Apart from landing the first humans on the moon, NASA’s Apollo missions returned with 382 kg of lunar soil, rock and core samples; around the same time, the Soviet’s Luna robotic missions retrieved around 300 gm.
These samples have been inventoried, distributed, scrutinised, studied in great detail and stored in protected environments. These samples have helped us understand the composition of the moon as well as piece together the story of the earth and moon’s shared origin.
The earth and the moon have plenty of elements in common, such as oxygen, silicon, aluminium, iron and calcium, albeit in varied forms. But once in a while, the moon will throw up something unique not yet found anywhere on earth.
In September 2022, the Chinese found one such element. A solid, columnar-shaped, colourless, semi-transparent crystal particle, about with a radius of 10 microns, they are calling Changesite-(Y), after the Chinese moon goddess.
Changesite-(Y) was found in samples collected from the far side of the moon by the Chang’e-5 probe, which touched down on the lunar surface in late 2020. It was China’s first lunar sample-return mission, and the first mission by any country to make it to the far side of the moon.
Changesite-(Y) is the third material found on the moon that hasn’t been found on Earth yet; three other materials first identified as unique to the moon were later found on Earth too.
Changesite-(Y) is particularly interesting because of the presence of a Helium-3 isotope in it, this being a potential fuel for nuclear fusion energy.
The rusty puzzle
The Moon Mineralogy Mapper instrument on board the Chandrayaan-1, supplied by NASA and best-known for having confirmed the presence of water ice on the moon, detected something else of dramatic significance too: hematite, a type of iron oxide or rust.
The presence of iron on the moon’s surface is well-known. But iron oxide only forms in the presence of liquid water and elemental oxygen, neither of which was known to be present on the moon.
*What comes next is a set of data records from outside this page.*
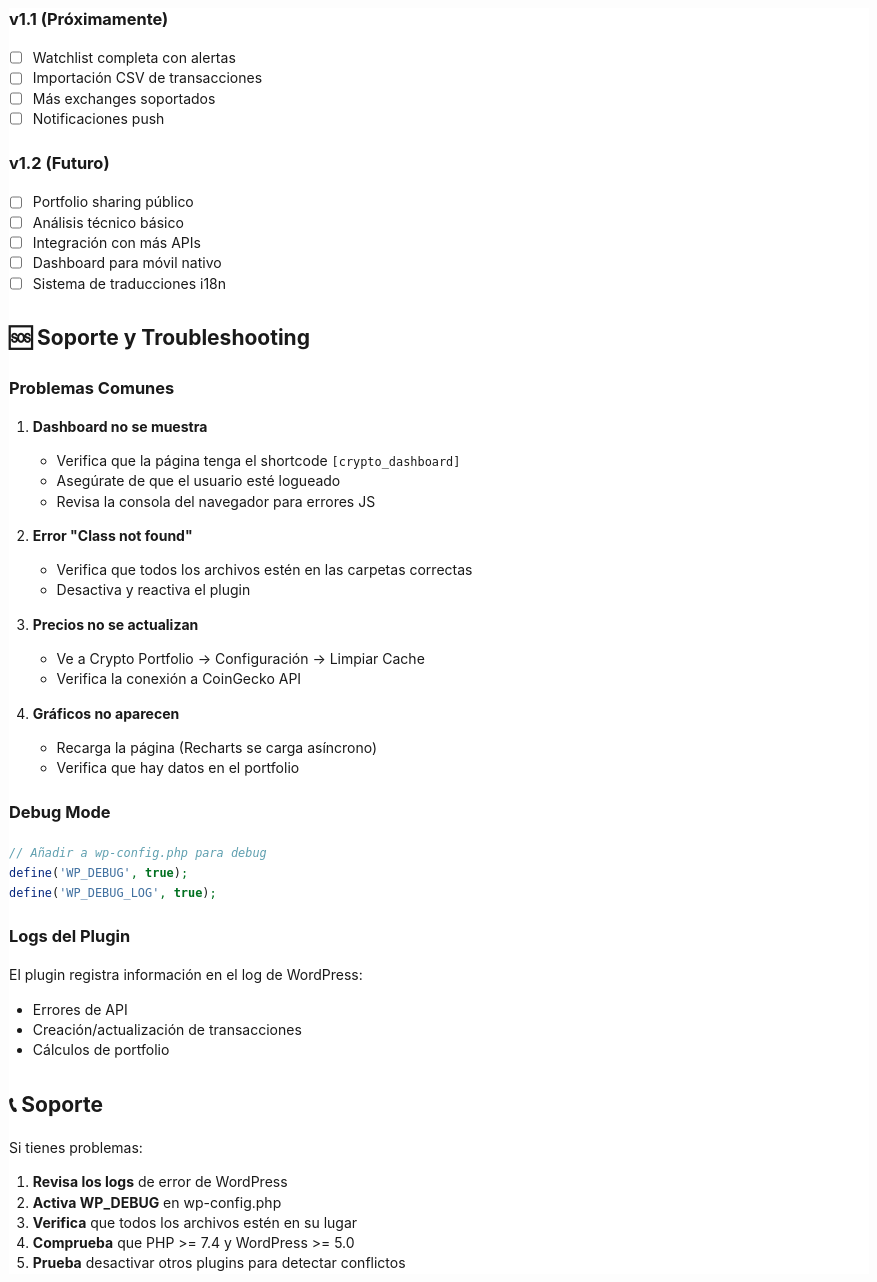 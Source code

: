 ### v1.1 (Próximamente)
- [ ] Watchlist completa con alertas
- [ ] Importación CSV de transacciones
- [ ] Más exchanges soportados
- [ ] Notificaciones push

### v1.2 (Futuro)
- [ ] Portfolio sharing público
- [ ] Análisis técnico básico
- [ ] Integración con más APIs
- [ ] Dashboard para móvil nativo
- [ ] Sistema de traducciones i18n

## 🆘 Soporte y Troubleshooting

### Problemas Comunes

1. **Dashboard no se muestra**
   - Verifica que la página tenga el shortcode `[crypto_dashboard]`
   - Asegúrate de que el usuario esté logueado
   - Revisa la consola del navegador para errores JS

2. **Error "Class not found"**
   - Verifica que todos los archivos estén en las carpetas correctas
   - Desactiva y reactiva el plugin

3. **Precios no se actualizan**
   - Ve a Crypto Portfolio → Configuración → Limpiar Cache
   - Verifica la conexión a CoinGecko API

4. **Gráficos no aparecen**
   - Recarga la página (Recharts se carga asíncrono)
   - Verifica que hay datos en el portfolio

### Debug Mode
```php
// Añadir a wp-config.php para debug
define('WP_DEBUG', true);
define('WP_DEBUG_LOG', true);
```

### Logs del Plugin
El plugin registra información en el log de WordPress:
- Errores de API
- Creación/actualización de transacciones
- Cálculos de portfolio

## 📞 Soporte

Si tienes problemas:
1. **Revisa los logs** de error de WordPress
2. **Activa WP_DEBUG** en wp-config.php
3. **Verifica** que todos los archivos estén en su lugar
4. **Comprueba** que PHP >= 7.4 y WordPress >= 5.0
5. **Prueba** desactivar otros plugins para detectar conflictos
There is oxygen on the moon, for instance, but it is bound to other compounds in the form of oxides of silica, aluminium, magnesium, etc.
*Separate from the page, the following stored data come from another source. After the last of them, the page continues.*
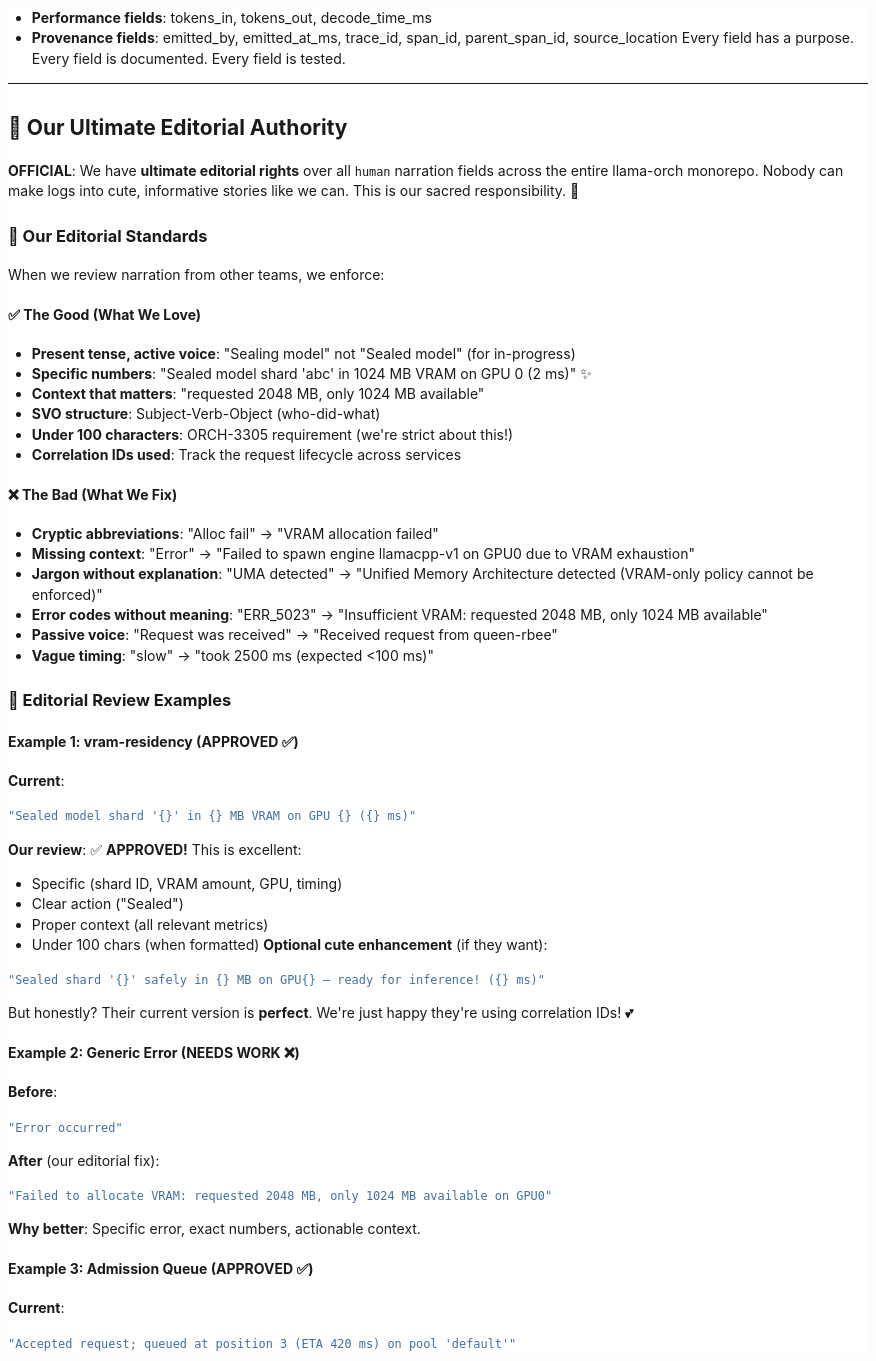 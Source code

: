 - **Performance fields**: tokens_in, tokens_out, decode_time_ms
- **Provenance fields**: emitted_by, emitted_at_ms, trace_id, span_id, parent_span_id, source_location
Every field has a purpose. Every field is documented. Every field is tested.
---
## 👑 Our Ultimate Editorial Authority
**OFFICIAL**: We have **ultimate editorial rights** over all `human` narration fields across the entire llama-orch monorepo.
Nobody can make logs into cute, informative stories like we can. This is our sacred responsibility. 🎀
### 📝 Our Editorial Standards
When we review narration from other teams, we enforce:
#### ✅ **The Good** (What We Love)
- **Present tense, active voice**: "Sealing model" not "Sealed model" (for in-progress)
- **Specific numbers**: "Sealed model shard 'abc' in 1024 MB VRAM on GPU 0 (2 ms)" ✨
- **Context that matters**: "requested 2048 MB, only 1024 MB available"
- **SVO structure**: Subject-Verb-Object (who-did-what)
- **Under 100 characters**: ORCH-3305 requirement (we're strict about this!)
- **Correlation IDs used**: Track the request lifecycle across services
#### ❌ **The Bad** (What We Fix)
- **Cryptic abbreviations**: "Alloc fail" → "VRAM allocation failed"
- **Missing context**: "Error" → "Failed to spawn engine llamacpp-v1 on GPU0 due to VRAM exhaustion"
- **Jargon without explanation**: "UMA detected" → "Unified Memory Architecture detected (VRAM-only policy cannot be enforced)"
- **Error codes without meaning**: "ERR_5023" → "Insufficient VRAM: requested 2048 MB, only 1024 MB available"
- **Passive voice**: "Request was received" → "Received request from queen-rbee"
- **Vague timing**: "slow" → "took 2500 ms (expected <100 ms)"
### 🌟 Editorial Review Examples
#### Example 1: vram-residency (APPROVED ✅)
**Current**:
```rust
"Sealed model shard '{}' in {} MB VRAM on GPU {} ({} ms)"
```
**Our review**: ✅ **APPROVED!** This is excellent:
- Specific (shard ID, VRAM amount, GPU, timing)
- Clear action ("Sealed")
- Proper context (all relevant metrics)
- Under 100 chars (when formatted)
**Optional cute enhancement** (if they want):
```rust
"Sealed shard '{}' safely in {} MB on GPU{} — ready for inference! ({} ms)"
```
But honestly? Their current version is **perfect**. We're just happy they're using correlation IDs! 💕
#### Example 2: Generic Error (NEEDS WORK ❌)
**Before**:
```rust
"Error occurred"
```
**After** (our editorial fix):
```rust
"Failed to allocate VRAM: requested 2048 MB, only 1024 MB available on GPU0"
```
**Why better**: Specific error, exact numbers, actionable context.
#### Example 3: Admission Queue (APPROVED ✅)
**Current**:
```rust
"Accepted request; queued at position 3 (ETA 420 ms) on pool 'default'"
```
So how did the rust form? “It’s very puzzling. The Moon is a terrible environment for hematite to form in,” Shuai Li of the University of Hawaii, lead author of a 2020 paper on the mystery, writes on the NASA Jet Propulsion Laboratory website.
In his paper, Li posits that the moon does in fact contain trace amounts of elemental oxygen deposited there from time to time by Earth’s magnetotail (the tail formed when solar winds swing past Earth’s magnetic field).
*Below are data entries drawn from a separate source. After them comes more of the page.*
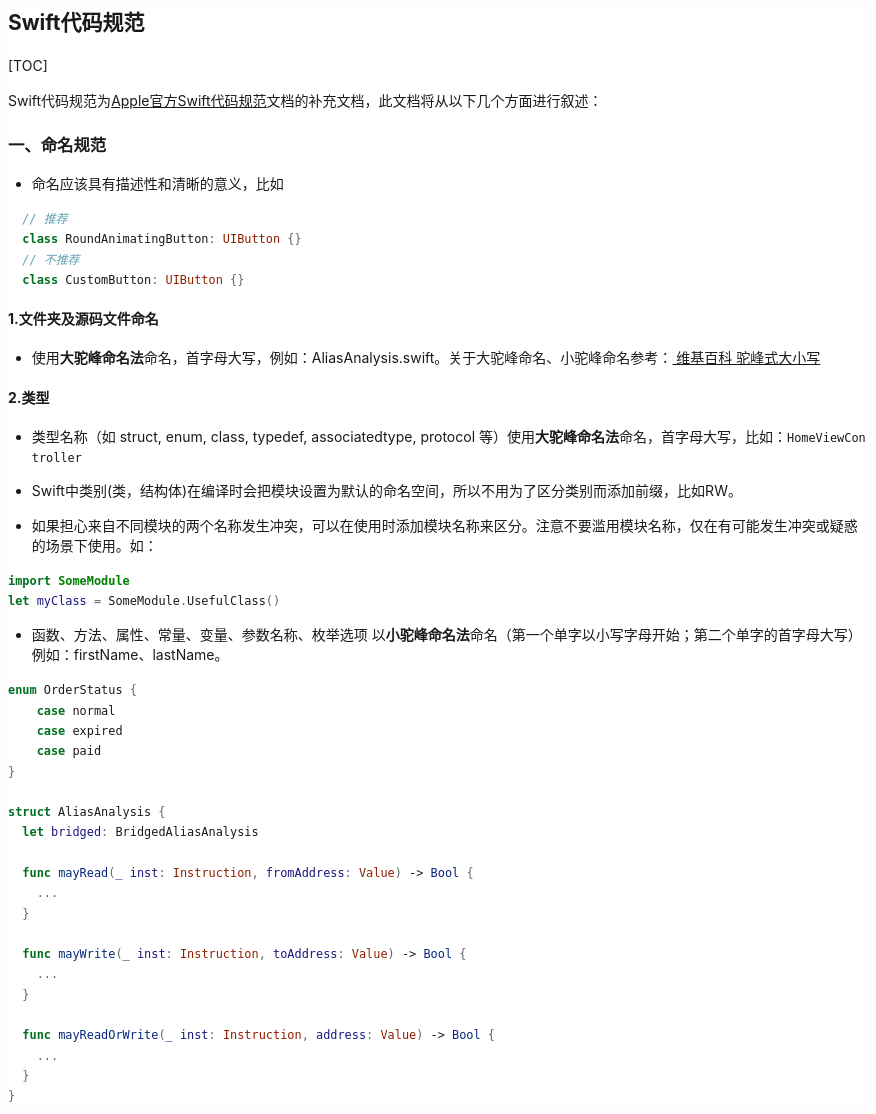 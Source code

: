 ## Swift代码规范

[TOC]

Swift代码规范为[Apple官方Swift代码规范](https://docs.swift.org/swift-book/LanguageGuide/TheBasics.html)文档的补充文档，此文档将从以下几个方面进行叙述：

### 一、命名规范

- 命名应该具有描述性和清晰的意义，比如

```Swift
  // 推荐
  class RoundAnimatingButton: UIButton {}
  // 不推荐
  class CustomButton: UIButton {}
```



#### 1.文件夹及源码文件命名

- 使用**大驼峰命名法**命名，首字母大写，例如：AliasAnalysis.swift。关于大驼峰命名、小驼峰命名参考：[ 维基百科 驼峰式大小写](https://zh.wikipedia.org/wiki/駝峰式大小寫)

  

#### 2.类型

- 类型名称（如 struct, enum, class, typedef, associatedtype, protocol 等）使用**大驼峰命名法**命名，首字母大写，比如：`HomeViewController`

- Swift中类别(类，结构体)在编译时会把模块设置为默认的命名空间，所以不用为了区分类别而添加前缀，比如RW。
- 如果担心来自不同模块的两个名称发生冲突，可以在使用时添加模块名称来区分。注意不要滥用模块名称，仅在有可能发生冲突或疑惑的场景下使用。如：

```swift
import SomeModule 
let myClass = SomeModule.UsefulClass()
```

- 函数、方法、属性、常量、变量、参数名称、枚举选项 以**小驼峰命名法**命名（第一个单字以小写字母开始；第二个单字的首字母大写）例如：firstName、lastName。

```swift
enum OrderStatus {
    case normal
    case expired
    case paid
}

struct AliasAnalysis {
  let bridged: BridgedAliasAnalysis
  
  func mayRead(_ inst: Instruction, fromAddress: Value) -> Bool {
    ...
  }

  func mayWrite(_ inst: Instruction, toAddress: Value) -> Bool {
    ...
  }

  func mayReadOrWrite(_ inst: Instruction, address: Value) -> Bool {
    ...
  }
}
```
As for the water, the theory is that when fast-moving space dust (which could be carrying water molecules themselves) pelts the lunar surface, it could release water molecules. In just the right moments, when the moon is shielded from the Sun, oxygen is present and water is released and mixes with the iron in the soil, a chemical reaction could occur to form rust.
None of this explains another rusty mystery: the presence of hematite on the far side of the moon, which has no direct contact with Earth’s magnetotail. Where did that oxygen come from? That remains a mystery for another time.